- **Task statement**:
Lines that include the string "includegraphics" are the ones to copy from the entries below.

- **Dataset records**:
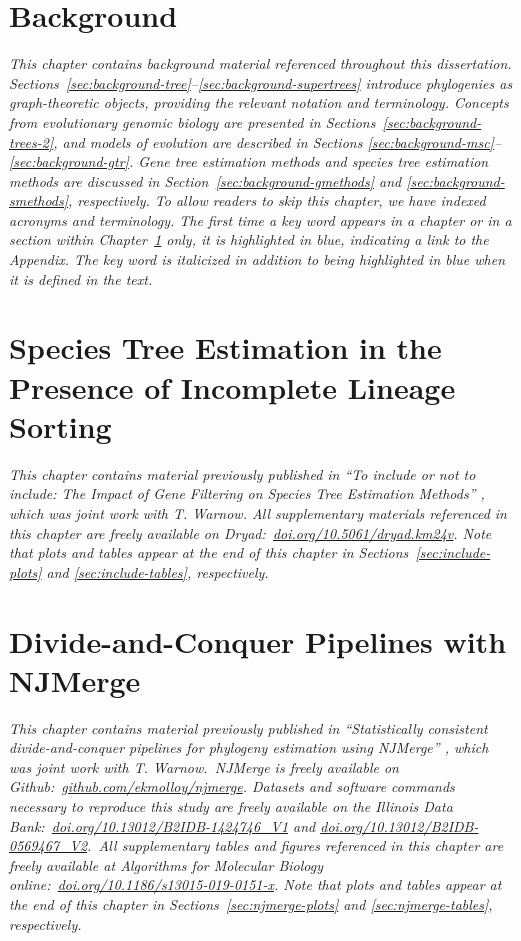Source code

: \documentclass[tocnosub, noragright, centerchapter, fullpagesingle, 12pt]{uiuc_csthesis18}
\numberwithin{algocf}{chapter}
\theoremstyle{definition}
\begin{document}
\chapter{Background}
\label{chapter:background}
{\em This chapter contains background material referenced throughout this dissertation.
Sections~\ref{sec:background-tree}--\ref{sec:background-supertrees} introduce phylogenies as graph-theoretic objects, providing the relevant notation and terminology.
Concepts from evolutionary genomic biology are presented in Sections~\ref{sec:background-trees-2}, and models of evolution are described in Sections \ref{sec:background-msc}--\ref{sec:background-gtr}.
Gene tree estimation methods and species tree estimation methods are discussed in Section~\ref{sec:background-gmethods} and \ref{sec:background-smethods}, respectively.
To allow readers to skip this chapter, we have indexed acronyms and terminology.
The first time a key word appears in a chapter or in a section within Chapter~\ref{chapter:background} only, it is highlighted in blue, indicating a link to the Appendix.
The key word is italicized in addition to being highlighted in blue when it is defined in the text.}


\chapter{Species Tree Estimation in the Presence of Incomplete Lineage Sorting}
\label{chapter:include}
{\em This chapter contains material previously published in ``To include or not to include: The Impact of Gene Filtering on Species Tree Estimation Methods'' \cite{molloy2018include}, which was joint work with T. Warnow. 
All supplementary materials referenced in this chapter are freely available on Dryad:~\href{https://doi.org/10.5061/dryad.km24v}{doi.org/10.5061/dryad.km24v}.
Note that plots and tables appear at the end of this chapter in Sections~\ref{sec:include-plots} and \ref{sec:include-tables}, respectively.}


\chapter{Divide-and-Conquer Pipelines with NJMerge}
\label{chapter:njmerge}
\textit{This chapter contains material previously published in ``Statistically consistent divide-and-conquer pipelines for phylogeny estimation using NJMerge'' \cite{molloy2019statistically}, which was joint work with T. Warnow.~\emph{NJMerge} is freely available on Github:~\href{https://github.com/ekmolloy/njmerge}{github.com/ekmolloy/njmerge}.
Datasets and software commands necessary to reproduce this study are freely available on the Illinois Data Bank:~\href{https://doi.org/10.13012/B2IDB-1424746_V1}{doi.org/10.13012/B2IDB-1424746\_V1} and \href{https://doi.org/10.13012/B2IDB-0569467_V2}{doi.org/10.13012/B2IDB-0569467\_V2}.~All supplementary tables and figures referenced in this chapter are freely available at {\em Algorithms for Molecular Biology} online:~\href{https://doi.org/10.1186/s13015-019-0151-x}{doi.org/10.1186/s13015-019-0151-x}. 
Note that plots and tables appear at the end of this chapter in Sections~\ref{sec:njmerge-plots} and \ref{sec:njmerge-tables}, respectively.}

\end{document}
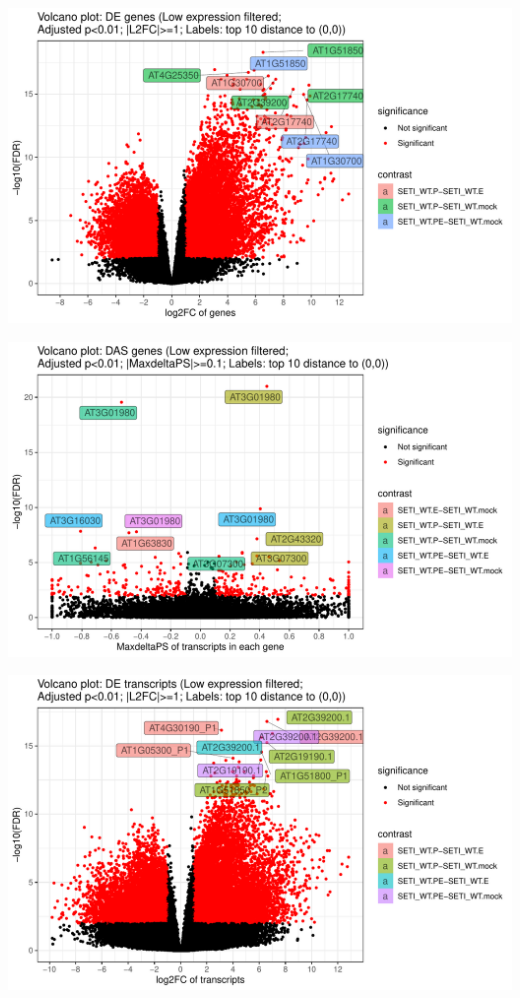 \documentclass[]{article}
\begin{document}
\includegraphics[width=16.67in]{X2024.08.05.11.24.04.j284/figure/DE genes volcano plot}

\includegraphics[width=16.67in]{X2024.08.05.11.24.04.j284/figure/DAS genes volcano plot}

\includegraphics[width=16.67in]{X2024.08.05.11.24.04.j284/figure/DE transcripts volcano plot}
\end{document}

- **Written solution**:
\includegraphics[width=16.67in]{X2024.08.05.11.24.04.j284/figure/DE genes volcano plot}
\includegraphics[width=16.67in]{X2024.08.05.11.24.04.j284/figure/DAS genes volcano plot}
\includegraphics[width=16.67in]{X2024.08.05.11.24.04.j284/figure/DE transcripts volcano plot}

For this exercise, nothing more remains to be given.